Task directions:
Lines with "figure" in them are to be located in the listing below and copied.

Entries provided:
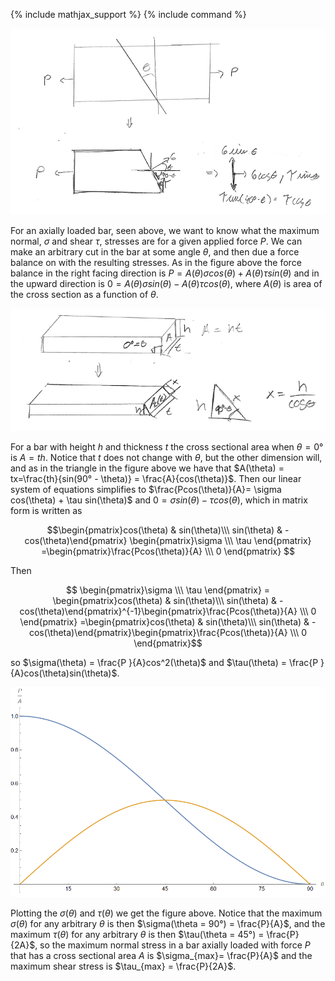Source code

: {% include mathjax_support %}
{% include command %}

![](Traction1.PNG)

For an axially loaded bar, seen above, we want to know what the maximum normal, $\sigma$ and shear $\tau$, stresses are for a given applied force $P$. We can make an arbitrary cut in the bar at some angle $\theta$, and then due a force balance on with the resulting stresses. As in the figure above the force balance in the right facing direction is $P= A(\theta)\sigma cos(\theta) + A(\theta)\tau sin(\theta)$ and in the upward direction is $0= A(\theta)\sigma sin(\theta) - A(\theta)\tau cos(\theta)$, where $A(\theta)$ is area of the cross section as a function of $\theta$. 

![](Traction2.PNG)

For a bar with height $h$ and thickness $t$ the cross sectional area when $\theta = 0°$ is $A = th$. Notice that $t$ does not change with $\theta$, but the other dimension will, and as in the triangle in the figure above we have that $A(\theta) = tx=\frac{th}{sin(90° - \theta)} = \frac{A}{cos(\theta)}$. Then our linear system of equations simplifies to $\frac{Pcos(\theta)}{A}= \sigma cos(\theta) + \tau sin(\theta)$ and $0= \sigma sin(\theta) - \tau cos(\theta)$, which in matrix form is written as 

$$\begin{pmatrix}cos(\theta) & sin(\theta)\\\ sin(\theta) & -cos(\theta)\end{pmatrix} \begin{pmatrix}\sigma \\\ \tau \end{pmatrix} =\begin{pmatrix}\frac{Pcos(\theta)}{A} \\\  0 \end{pmatrix} $$

Then 

$$ \begin{pmatrix}\sigma \\\ \tau \end{pmatrix} = \begin{pmatrix}cos(\theta) & sin(\theta)\\\ sin(\theta) & -cos(\theta)\end{pmatrix}^{-1}\begin{pmatrix}\frac{Pcos(\theta)}{A} \\\  0 \end{pmatrix} =\begin{pmatrix}cos(\theta) & sin(\theta)\\\ sin(\theta) & -cos(\theta)\end{pmatrix}\begin{pmatrix}\frac{Pcos(\theta)}{A} \\\  0 \end{pmatrix}$$

so $\sigma(\theta) = \frac{P }{A}cos^2(\theta)$ and $\tau(\theta) = \frac{P }{A}cos(\theta)sin(\theta)$. 

![](Traction3.PNG)

Plotting the $\sigma(\theta)$ and $\tau(\theta)$ we get the figure above. Notice that the maximum $\sigma(\theta)$ for any arbitrary $\theta$ is then $\sigma(\theta = 90°) = \frac{P}{A}$, and the maximum $\tau(\theta)$ for any arbitrary $\theta$ is then $\tau(\theta = 45°) = \frac{P}{2A}$, so the maximum normal stress in a bar axially loaded with force $P$ that has a cross sectional area $A$ is $\sigma_{max}= \frac{P}{A}$ and the maximum shear stress is $\tau_{max} = \frac{P}{2A}$.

Output below:
For an axially loaded bar, seen above, we want to know what the maximum normal, $\sigma$ and shear $\tau$, stresses are for a given applied force $P$. We can make an arbitrary cut in the bar at some angle $\theta$, and then due a force balance on with the resulting stresses. As in the figure above the force balance in the right facing direction is $P= A(\theta)\sigma cos(\theta) + A(\theta)\tau sin(\theta)$ and in the upward direction is $0= A(\theta)\sigma sin(\theta) - A(\theta)\tau cos(\theta)$, where $A(\theta)$ is area of the cross section as a function of $\theta$. 
For a bar with height $h$ and thickness $t$ the cross sectional area when $\theta = 0°$ is $A = th$. Notice that $t$ does not change with $\theta$, but the other dimension will, and as in the triangle in the figure above we have that $A(\theta) = tx=\frac{th}{sin(90° - \theta)} = \frac{A}{cos(\theta)}$. Then our linear system of equations simplifies to $\frac{Pcos(\theta)}{A}= \sigma cos(\theta) + \tau sin(\theta)$ and $0= \sigma sin(\theta) - \tau cos(\theta)$, which in matrix form is written as 
Plotting the $\sigma(\theta)$ and $\tau(\theta)$ we get the figure above. Notice that the maximum $\sigma(\theta)$ for any arbitrary $\theta$ is then $\sigma(\theta = 90°) = \frac{P}{A}$, and the maximum $\tau(\theta)$ for any arbitrary $\theta$ is then $\tau(\theta = 45°) = \frac{P}{2A}$, so the maximum normal stress in a bar axially loaded with force $P$ that has a cross sectional area $A$ is $\sigma_{max}= \frac{P}{A}$ and the maximum shear stress is $\tau_{max} = \frac{P}{2A}$.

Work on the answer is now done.